• ASSIGNMENT: Write every entry out again, exactly as given.

• Dataset excerpts:
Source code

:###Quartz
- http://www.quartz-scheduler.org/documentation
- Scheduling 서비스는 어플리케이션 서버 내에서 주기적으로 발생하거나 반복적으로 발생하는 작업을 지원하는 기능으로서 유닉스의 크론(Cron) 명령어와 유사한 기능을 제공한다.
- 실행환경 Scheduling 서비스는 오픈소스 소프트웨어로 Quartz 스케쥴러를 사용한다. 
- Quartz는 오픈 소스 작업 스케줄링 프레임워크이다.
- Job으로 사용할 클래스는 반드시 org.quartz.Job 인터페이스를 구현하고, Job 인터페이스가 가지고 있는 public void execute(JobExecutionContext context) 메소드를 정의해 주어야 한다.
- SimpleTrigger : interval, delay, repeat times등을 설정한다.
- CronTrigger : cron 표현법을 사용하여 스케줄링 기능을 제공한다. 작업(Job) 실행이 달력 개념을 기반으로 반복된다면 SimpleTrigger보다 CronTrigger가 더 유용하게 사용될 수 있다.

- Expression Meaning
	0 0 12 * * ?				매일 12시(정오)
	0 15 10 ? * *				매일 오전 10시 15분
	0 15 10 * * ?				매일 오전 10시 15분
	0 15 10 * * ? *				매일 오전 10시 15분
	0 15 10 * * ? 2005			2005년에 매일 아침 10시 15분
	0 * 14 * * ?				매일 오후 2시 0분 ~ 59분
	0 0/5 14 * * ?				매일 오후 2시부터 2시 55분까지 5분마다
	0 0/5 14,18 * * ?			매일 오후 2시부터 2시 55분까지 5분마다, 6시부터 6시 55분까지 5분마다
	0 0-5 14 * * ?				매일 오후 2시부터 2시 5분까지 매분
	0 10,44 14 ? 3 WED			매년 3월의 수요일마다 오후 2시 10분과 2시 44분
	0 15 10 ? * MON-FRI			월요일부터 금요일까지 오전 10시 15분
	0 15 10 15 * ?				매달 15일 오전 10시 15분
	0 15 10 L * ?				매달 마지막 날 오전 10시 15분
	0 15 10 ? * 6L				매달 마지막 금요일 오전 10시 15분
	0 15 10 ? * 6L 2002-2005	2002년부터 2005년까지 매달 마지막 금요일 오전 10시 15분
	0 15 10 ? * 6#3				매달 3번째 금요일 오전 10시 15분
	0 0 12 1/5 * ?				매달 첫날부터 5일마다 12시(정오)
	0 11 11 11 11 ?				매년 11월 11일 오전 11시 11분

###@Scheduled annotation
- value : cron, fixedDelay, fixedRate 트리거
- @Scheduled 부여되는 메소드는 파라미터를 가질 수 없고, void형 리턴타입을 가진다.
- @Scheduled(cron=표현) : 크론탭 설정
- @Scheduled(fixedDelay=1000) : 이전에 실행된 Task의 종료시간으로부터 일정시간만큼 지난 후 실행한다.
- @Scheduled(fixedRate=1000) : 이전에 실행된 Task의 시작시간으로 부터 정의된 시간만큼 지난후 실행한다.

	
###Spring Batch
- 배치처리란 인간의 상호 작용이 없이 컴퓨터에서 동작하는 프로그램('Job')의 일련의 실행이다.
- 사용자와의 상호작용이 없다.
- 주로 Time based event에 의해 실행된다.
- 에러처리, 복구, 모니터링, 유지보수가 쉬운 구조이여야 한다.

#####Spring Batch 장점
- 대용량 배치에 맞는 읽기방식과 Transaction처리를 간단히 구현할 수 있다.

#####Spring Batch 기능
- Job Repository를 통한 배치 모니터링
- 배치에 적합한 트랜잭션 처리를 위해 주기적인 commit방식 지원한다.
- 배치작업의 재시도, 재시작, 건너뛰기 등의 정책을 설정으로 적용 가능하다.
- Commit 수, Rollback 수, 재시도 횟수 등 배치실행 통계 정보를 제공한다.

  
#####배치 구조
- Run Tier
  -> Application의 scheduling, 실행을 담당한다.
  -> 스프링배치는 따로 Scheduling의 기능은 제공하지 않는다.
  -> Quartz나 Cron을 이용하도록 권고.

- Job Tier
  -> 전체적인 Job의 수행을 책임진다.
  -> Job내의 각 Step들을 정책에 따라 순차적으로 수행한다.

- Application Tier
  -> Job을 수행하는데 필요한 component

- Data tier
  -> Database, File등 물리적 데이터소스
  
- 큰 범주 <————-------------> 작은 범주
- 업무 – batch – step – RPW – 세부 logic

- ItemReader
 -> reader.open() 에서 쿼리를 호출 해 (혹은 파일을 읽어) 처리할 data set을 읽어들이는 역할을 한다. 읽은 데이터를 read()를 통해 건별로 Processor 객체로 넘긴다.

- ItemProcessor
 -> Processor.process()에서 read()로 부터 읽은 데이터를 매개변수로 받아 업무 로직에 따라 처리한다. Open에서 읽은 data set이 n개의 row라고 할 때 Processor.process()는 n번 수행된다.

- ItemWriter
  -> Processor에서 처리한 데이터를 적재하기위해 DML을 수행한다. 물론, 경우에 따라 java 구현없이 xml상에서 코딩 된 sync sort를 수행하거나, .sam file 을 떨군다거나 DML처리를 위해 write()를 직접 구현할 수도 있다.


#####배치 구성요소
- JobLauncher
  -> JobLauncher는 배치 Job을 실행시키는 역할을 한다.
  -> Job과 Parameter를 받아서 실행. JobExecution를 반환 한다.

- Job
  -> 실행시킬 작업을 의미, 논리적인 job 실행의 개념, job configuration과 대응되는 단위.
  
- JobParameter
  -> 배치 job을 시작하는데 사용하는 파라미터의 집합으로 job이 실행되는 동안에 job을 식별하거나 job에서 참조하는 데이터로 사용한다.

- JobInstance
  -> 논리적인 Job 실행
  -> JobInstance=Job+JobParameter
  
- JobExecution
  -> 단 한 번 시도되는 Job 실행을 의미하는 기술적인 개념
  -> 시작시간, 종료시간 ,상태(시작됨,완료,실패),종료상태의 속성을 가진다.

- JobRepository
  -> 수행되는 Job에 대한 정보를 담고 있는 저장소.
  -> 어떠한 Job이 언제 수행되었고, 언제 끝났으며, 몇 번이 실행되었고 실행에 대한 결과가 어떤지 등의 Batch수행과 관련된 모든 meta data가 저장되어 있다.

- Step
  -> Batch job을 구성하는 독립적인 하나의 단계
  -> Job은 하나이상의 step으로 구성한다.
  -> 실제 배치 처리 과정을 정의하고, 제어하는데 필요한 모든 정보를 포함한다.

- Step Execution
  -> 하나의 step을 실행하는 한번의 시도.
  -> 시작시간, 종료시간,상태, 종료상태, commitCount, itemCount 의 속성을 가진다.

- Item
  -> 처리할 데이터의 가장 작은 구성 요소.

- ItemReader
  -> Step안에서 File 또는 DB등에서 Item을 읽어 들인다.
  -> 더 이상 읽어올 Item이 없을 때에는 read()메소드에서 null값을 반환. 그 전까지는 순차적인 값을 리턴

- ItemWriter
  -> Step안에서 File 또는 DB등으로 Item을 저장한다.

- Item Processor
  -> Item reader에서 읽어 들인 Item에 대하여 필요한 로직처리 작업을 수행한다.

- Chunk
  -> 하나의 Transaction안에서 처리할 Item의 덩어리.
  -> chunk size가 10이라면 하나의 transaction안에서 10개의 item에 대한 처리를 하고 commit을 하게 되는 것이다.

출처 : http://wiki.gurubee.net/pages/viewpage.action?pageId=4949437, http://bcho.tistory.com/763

• OUTPUT FOR THIS TASK:
Source code

:###Quartz
- http://www.quartz-scheduler.org/documentation
- Scheduling 서비스는 어플리케이션 서버 내에서 주기적으로 발생하거나 반복적으로 발생하는 작업을 지원하는 기능으로서 유닉스의 크론(Cron) 명령어와 유사한 기능을 제공한다.
- 실행환경 Scheduling 서비스는 오픈소스 소프트웨어로 Quartz 스케쥴러를 사용한다. 
- Quartz는 오픈 소스 작업 스케줄링 프레임워크이다.
- Job으로 사용할 클래스는 반드시 org.quartz.Job 인터페이스를 구현하고, Job 인터페이스가 가지고 있는 public void execute(JobExecutionContext context) 메소드를 정의해 주어야 한다.
- SimpleTrigger : interval, delay, repeat times등을 설정한다.
- CronTrigger : cron 표현법을 사용하여 스케줄링 기능을 제공한다. 작업(Job) 실행이 달력 개념을 기반으로 반복된다면 SimpleTrigger보다 CronTrigger가 더 유용하게 사용될 수 있다.

- Expression Meaning
	0 0 12 * * ?				매일 12시(정오)
	0 15 10 ? * *				매일 오전 10시 15분
	0 15 10 * * ?				매일 오전 10시 15분
	0 15 10 * * ? *				매일 오전 10시 15분
	0 15 10 * * ? 2005			2005년에 매일 아침 10시 15분
	0 * 14 * * ?				매일 오후 2시 0분 ~ 59분
	0 0/5 14 * * ?				매일 오후 2시부터 2시 55분까지 5분마다
	0 0/5 14,18 * * ?			매일 오후 2시부터 2시 55분까지 5분마다, 6시부터 6시 55분까지 5분마다
	0 0-5 14 * * ?				매일 오후 2시부터 2시 5분까지 매분
	0 10,44 14 ? 3 WED			매년 3월의 수요일마다 오후 2시 10분과 2시 44분
	0 15 10 ? * MON-FRI			월요일부터 금요일까지 오전 10시 15분
	0 15 10 15 * ?				매달 15일 오전 10시 15분
	0 15 10 L * ?				매달 마지막 날 오전 10시 15분
	0 15 10 ? * 6L				매달 마지막 금요일 오전 10시 15분
	0 15 10 ? * 6L 2002-2005	2002년부터 2005년까지 매달 마지막 금요일 오전 10시 15분
	0 15 10 ? * 6#3				매달 3번째 금요일 오전 10시 15분
	0 0 12 1/5 * ?				매달 첫날부터 5일마다 12시(정오)
	0 11 11 11 11 ?				매년 11월 11일 오전 11시 11분

###@Scheduled annotation
- value : cron, fixedDelay, fixedRate 트리거
- @Scheduled 부여되는 메소드는 파라미터를 가질 수 없고, void형 리턴타입을 가진다.
- @Scheduled(cron=표현) : 크론탭 설정
- @Scheduled(fixedDelay=1000) : 이전에 실행된 Task의 종료시간으로부터 일정시간만큼 지난 후 실행한다.
- @Scheduled(fixedRate=1000) : 이전에 실행된 Task의 시작시간으로 부터 정의된 시간만큼 지난후 실행한다.

	
###Spring Batch
- 배치처리란 인간의 상호 작용이 없이 컴퓨터에서 동작하는 프로그램('Job')의 일련의 실행이다.
- 사용자와의 상호작용이 없다.
- 주로 Time based event에 의해 실행된다.
- 에러처리, 복구, 모니터링, 유지보수가 쉬운 구조이여야 한다.

#####Spring Batch 장점
- 대용량 배치에 맞는 읽기방식과 Transaction처리를 간단히 구현할 수 있다.

#####Spring Batch 기능
- Job Repository를 통한 배치 모니터링
- 배치에 적합한 트랜잭션 처리를 위해 주기적인 commit방식 지원한다.
- 배치작업의 재시도, 재시작, 건너뛰기 등의 정책을 설정으로 적용 가능하다.
- Commit 수, Rollback 수, 재시도 횟수 등 배치실행 통계 정보를 제공한다.

  
#####배치 구조
- Run Tier
  -> Application의 scheduling, 실행을 담당한다.
  -> 스프링배치는 따로 Scheduling의 기능은 제공하지 않는다.
  -> Quartz나 Cron을 이용하도록 권고.

- Job Tier
  -> 전체적인 Job의 수행을 책임진다.
  -> Job내의 각 Step들을 정책에 따라 순차적으로 수행한다.

- Application Tier
  -> Job을 수행하는데 필요한 component

- Data tier
  -> Database, File등 물리적 데이터소스
  
- 큰 범주 <————-------------> 작은 범주
- 업무 – batch – step – RPW – 세부 logic

- ItemReader
 -> reader.open() 에서 쿼리를 호출 해 (혹은 파일을 읽어) 처리할 data set을 읽어들이는 역할을 한다. 읽은 데이터를 read()를 통해 건별로 Processor 객체로 넘긴다.

- ItemProcessor
 -> Processor.process()에서 read()로 부터 읽은 데이터를 매개변수로 받아 업무 로직에 따라 처리한다. Open에서 읽은 data set이 n개의 row라고 할 때 Processor.process()는 n번 수행된다.

- ItemWriter
  -> Processor에서 처리한 데이터를 적재하기위해 DML을 수행한다. 물론, 경우에 따라 java 구현없이 xml상에서 코딩 된 sync sort를 수행하거나, .sam file 을 떨군다거나 DML처리를 위해 write()를 직접 구현할 수도 있다.


#####배치 구성요소
- JobLauncher
  -> JobLauncher는 배치 Job을 실행시키는 역할을 한다.
  -> Job과 Parameter를 받아서 실행. JobExecution를 반환 한다.

- Job
  -> 실행시킬 작업을 의미, 논리적인 job 실행의 개념, job configuration과 대응되는 단위.
  
- JobParameter
  -> 배치 job을 시작하는데 사용하는 파라미터의 집합으로 job이 실행되는 동안에 job을 식별하거나 job에서 참조하는 데이터로 사용한다.

- JobInstance
  -> 논리적인 Job 실행
  -> JobInstance=Job+JobParameter
  
- JobExecution
  -> 단 한 번 시도되는 Job 실행을 의미하는 기술적인 개념
  -> 시작시간, 종료시간 ,상태(시작됨,완료,실패),종료상태의 속성을 가진다.

- JobRepository
  -> 수행되는 Job에 대한 정보를 담고 있는 저장소.
  -> 어떠한 Job이 언제 수행되었고, 언제 끝났으며, 몇 번이 실행되었고 실행에 대한 결과가 어떤지 등의 Batch수행과 관련된 모든 meta data가 저장되어 있다.

- Step
  -> Batch job을 구성하는 독립적인 하나의 단계
  -> Job은 하나이상의 step으로 구성한다.
  -> 실제 배치 처리 과정을 정의하고, 제어하는데 필요한 모든 정보를 포함한다.

- Step Execution
  -> 하나의 step을 실행하는 한번의 시도.
  -> 시작시간, 종료시간,상태, 종료상태, commitCount, itemCount 의 속성을 가진다.

- Item
  -> 처리할 데이터의 가장 작은 구성 요소.

- ItemReader
  -> Step안에서 File 또는 DB등에서 Item을 읽어 들인다.
  -> 더 이상 읽어올 Item이 없을 때에는 read()메소드에서 null값을 반환. 그 전까지는 순차적인 값을 리턴

- ItemWriter
  -> Step안에서 File 또는 DB등으로 Item을 저장한다.

- Item Processor
  -> Item reader에서 읽어 들인 Item에 대하여 필요한 로직처리 작업을 수행한다.

- Chunk
  -> 하나의 Transaction안에서 처리할 Item의 덩어리.
  -> chunk size가 10이라면 하나의 transaction안에서 10개의 item에 대한 처리를 하고 commit을 하게 되는 것이다.

출처 : http://wiki.gurubee.net/pages/viewpage.action?pageId=4949437, http://bcho.tistory.com/763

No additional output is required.